Buzzkill

Buzzfeed circles the drain. 

Kyle Smith watches it spinning:

Founded in 2006, BuzzFeed is, as of this year, a teenager, and as is true of many teens it has an unrealistic view of its own likely future. BuzzFeed dreams of landing the Disney prince of profitability by dolling itself up in two ways. One is to cut costs. Unload most of the journalists producing the kinds of pieces that could in theory appear in an actual newspaper because this stuff loses money. Dozens of people have been laid off already, with more to come. Yet BuzzFeed is at the same time advertising for “editorial fellows” (journalistic lingo for “low-paid employees”) to apply for jobs. Clear out all those 28-year-olds whose salaries have soared worryingly into the mid-five figures and replace them with 23-year-olds willing to work for Starbucks wages. Hey, being a journalista beats being a barista, right? And as hinted above, it’s not like BuzzFeed has any hangups about the quality of its content. If you can make a latte, you can probably make a listicle.

I knew Buzzfeed, at least as far as “journalism” goes, was going to be a joke when I first heard about it. Know how I knew? Because of the company it kept here in the Twin Cities.

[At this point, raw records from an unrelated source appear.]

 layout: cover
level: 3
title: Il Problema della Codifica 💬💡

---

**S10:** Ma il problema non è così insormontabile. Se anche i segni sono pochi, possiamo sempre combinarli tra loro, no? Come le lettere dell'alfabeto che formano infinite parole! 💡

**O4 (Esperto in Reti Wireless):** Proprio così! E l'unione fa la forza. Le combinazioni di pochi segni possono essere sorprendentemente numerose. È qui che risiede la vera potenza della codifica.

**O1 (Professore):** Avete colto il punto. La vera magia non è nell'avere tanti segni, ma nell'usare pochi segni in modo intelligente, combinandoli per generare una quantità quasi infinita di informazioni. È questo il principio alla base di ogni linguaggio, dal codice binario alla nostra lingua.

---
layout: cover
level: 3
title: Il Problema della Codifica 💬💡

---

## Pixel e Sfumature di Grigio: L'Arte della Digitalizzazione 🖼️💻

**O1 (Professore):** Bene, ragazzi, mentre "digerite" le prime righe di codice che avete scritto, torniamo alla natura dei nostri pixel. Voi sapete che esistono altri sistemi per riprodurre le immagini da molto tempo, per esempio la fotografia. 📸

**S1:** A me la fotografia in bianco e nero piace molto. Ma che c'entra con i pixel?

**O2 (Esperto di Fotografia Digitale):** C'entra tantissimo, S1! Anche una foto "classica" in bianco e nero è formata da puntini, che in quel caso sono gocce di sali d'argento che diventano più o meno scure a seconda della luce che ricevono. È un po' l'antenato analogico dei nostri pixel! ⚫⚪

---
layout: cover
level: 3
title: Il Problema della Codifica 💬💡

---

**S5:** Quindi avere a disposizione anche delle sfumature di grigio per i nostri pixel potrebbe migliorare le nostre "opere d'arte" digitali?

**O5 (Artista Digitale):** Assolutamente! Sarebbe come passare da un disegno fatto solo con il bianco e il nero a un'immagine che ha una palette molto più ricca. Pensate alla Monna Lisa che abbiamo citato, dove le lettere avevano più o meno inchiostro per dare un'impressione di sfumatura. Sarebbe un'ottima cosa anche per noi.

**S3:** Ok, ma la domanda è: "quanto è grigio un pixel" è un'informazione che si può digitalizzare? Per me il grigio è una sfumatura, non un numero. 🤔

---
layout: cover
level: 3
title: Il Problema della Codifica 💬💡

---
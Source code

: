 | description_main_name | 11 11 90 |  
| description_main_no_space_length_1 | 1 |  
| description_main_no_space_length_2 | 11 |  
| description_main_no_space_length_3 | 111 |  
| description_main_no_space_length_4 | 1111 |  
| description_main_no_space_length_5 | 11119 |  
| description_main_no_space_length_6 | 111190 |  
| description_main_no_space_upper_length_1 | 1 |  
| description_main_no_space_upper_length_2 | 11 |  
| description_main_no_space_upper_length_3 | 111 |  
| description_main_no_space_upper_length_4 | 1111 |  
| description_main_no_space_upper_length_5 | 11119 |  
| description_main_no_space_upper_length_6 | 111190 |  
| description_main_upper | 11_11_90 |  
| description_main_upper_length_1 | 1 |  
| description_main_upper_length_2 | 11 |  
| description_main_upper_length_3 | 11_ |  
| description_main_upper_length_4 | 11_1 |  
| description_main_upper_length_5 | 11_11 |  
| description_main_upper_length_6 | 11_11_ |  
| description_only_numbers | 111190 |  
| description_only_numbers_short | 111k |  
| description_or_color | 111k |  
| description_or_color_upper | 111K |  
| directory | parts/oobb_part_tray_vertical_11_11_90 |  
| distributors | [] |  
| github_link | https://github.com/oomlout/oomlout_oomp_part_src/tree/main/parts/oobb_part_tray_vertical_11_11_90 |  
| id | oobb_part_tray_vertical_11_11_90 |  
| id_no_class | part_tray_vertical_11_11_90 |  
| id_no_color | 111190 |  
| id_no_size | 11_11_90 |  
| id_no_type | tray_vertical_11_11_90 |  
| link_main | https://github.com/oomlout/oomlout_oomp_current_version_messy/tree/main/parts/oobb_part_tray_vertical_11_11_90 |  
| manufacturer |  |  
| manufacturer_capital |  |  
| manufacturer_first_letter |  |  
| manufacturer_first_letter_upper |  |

The second part of the BuzzFeed makeover, coming soon, is to grow. BuzzFeed has hinted that it intends to hoover up many other similar sites, all those fourth-rate imitators of a third-rate product that also seek to provide micro-dopamine infusions to cupcake-scarfing arrested-development cubicle prisoners as they daydream of shopping at Forever 21 and wonder if Jafar is kind of hot. If 17 bajillion dollops of extreme-low-quality content delivering 150 gajillion eyeballs doesn’t work, double down! If gigantic scale doesn’t work, activate ludicrous scale!

If Buzzfeed spirals in, one hopes the American people would get smarter.

These days, it’s more likeliy it’d get replaced by something worse…

One thought on “Buzzkill

  1. Hey, being a journalista beats being a barista, right?

    Don’t know how Kyle Smith can suggest that. Baristas practice an honorable profession, unlike journalists who are more on the par with insurance salesmen who prey on dementia patients.